When a line in the listing below contains the word "radius", return a copy of that line.
——
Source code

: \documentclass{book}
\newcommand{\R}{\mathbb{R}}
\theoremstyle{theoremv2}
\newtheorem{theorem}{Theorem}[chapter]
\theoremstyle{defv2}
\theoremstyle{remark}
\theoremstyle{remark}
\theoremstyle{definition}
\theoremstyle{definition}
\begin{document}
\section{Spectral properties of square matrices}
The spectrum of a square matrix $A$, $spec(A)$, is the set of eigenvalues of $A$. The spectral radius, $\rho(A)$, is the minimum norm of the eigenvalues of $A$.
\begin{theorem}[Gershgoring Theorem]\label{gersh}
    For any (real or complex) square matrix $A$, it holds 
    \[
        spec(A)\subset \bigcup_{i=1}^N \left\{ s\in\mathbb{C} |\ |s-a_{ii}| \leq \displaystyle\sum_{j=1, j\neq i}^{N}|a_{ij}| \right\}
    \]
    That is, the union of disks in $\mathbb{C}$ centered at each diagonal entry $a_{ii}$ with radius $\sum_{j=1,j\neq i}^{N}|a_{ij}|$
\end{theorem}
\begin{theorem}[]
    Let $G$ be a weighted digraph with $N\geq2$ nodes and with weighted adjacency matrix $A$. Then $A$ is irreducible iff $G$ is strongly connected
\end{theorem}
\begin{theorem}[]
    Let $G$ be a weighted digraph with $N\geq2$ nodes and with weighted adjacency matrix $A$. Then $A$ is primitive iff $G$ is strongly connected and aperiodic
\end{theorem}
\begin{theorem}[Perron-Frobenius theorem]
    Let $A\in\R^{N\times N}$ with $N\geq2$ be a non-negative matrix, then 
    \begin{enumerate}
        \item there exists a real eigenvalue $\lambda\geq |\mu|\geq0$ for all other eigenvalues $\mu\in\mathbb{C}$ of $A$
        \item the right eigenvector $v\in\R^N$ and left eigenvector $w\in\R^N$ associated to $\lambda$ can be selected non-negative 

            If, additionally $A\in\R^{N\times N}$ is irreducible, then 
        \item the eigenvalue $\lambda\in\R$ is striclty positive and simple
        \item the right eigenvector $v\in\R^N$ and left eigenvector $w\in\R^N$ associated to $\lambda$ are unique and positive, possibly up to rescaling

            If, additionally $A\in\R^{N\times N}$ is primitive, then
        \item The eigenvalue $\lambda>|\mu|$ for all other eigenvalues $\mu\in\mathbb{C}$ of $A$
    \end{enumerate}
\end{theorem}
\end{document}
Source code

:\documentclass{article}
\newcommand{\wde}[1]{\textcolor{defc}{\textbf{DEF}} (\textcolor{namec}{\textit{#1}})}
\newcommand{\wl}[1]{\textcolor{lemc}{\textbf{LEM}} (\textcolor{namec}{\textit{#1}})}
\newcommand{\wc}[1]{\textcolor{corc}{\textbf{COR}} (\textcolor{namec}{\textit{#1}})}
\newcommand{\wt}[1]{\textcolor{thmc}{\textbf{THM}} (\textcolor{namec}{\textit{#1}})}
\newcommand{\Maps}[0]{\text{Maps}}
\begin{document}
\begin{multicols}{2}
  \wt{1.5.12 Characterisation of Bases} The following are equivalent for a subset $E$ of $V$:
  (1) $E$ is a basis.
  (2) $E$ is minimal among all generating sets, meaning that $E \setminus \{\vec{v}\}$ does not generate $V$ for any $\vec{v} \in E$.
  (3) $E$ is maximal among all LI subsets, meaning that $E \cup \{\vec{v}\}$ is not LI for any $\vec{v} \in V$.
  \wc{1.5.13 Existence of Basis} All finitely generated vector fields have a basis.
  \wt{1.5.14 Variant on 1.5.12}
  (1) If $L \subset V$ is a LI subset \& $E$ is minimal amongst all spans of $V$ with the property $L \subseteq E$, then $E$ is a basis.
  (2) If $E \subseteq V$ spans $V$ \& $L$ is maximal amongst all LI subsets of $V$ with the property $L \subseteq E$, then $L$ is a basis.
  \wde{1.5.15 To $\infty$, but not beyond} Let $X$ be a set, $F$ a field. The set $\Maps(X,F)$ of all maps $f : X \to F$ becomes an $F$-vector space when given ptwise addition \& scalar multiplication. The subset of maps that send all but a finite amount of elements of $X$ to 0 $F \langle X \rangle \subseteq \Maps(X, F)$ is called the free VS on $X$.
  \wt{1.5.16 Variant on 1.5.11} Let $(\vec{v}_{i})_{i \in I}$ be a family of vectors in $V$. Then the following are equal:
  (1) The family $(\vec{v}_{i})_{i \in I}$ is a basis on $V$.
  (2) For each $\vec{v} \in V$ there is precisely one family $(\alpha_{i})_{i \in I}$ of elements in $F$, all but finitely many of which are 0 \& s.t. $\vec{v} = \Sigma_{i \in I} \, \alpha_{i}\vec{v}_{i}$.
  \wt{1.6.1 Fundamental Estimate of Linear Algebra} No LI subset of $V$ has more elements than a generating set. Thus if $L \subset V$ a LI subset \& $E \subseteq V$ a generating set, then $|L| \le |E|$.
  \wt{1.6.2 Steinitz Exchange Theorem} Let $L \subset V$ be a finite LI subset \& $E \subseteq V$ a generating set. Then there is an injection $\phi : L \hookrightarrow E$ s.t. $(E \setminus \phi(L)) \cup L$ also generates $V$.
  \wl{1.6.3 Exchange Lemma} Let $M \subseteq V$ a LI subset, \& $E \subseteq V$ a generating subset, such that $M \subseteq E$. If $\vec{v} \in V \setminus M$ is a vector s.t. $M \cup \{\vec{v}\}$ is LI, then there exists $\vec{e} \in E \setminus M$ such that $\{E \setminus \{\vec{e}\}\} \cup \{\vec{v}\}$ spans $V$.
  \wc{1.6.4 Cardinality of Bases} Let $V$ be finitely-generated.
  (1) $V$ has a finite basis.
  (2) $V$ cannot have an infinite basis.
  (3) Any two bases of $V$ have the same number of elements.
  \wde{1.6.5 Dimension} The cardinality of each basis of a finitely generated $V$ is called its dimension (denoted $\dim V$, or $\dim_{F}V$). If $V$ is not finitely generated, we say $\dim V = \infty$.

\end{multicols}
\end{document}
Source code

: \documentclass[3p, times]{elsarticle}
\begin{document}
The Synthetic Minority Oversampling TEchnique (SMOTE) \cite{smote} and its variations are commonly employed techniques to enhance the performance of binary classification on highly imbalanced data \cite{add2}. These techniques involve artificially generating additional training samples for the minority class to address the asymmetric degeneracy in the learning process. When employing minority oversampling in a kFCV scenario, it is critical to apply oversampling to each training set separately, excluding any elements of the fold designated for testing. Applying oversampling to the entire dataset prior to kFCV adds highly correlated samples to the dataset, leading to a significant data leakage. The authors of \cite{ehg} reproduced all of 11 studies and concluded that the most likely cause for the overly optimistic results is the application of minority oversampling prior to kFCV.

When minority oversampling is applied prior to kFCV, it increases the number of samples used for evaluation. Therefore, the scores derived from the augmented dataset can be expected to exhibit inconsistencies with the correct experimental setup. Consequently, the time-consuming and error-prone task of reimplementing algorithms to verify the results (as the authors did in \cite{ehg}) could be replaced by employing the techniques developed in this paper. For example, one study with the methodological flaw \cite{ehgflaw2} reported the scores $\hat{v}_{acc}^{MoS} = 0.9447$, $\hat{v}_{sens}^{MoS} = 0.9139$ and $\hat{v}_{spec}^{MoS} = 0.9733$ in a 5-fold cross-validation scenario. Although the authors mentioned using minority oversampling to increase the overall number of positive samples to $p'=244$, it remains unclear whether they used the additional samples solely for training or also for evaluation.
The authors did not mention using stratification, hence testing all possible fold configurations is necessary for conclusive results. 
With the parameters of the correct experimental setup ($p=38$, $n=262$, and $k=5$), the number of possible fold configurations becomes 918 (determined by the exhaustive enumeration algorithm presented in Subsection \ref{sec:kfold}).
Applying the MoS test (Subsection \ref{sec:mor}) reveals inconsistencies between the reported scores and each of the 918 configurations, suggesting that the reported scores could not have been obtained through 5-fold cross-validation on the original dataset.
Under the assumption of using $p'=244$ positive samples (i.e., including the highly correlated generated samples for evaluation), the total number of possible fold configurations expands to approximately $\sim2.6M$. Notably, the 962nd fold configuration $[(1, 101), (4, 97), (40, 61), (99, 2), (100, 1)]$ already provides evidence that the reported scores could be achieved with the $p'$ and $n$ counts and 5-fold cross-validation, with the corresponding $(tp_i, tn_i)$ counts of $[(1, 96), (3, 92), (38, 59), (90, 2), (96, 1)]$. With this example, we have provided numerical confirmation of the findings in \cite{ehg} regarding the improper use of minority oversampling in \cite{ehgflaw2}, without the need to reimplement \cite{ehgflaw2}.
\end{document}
——
▶ PROBLEM SOLUTION
The spectrum of a square matrix $A$, $spec(A)$, is the set of eigenvalues of $A$. The spectral radius, $\rho(A)$, is the minimum norm of the eigenvalues of $A$.
    That is, the union of disks in $\mathbb{C}$ centered at each diagonal entry $a_{ii}$ with radius $\sum_{j=1,j\neq i}^{N}|a_{ij}|$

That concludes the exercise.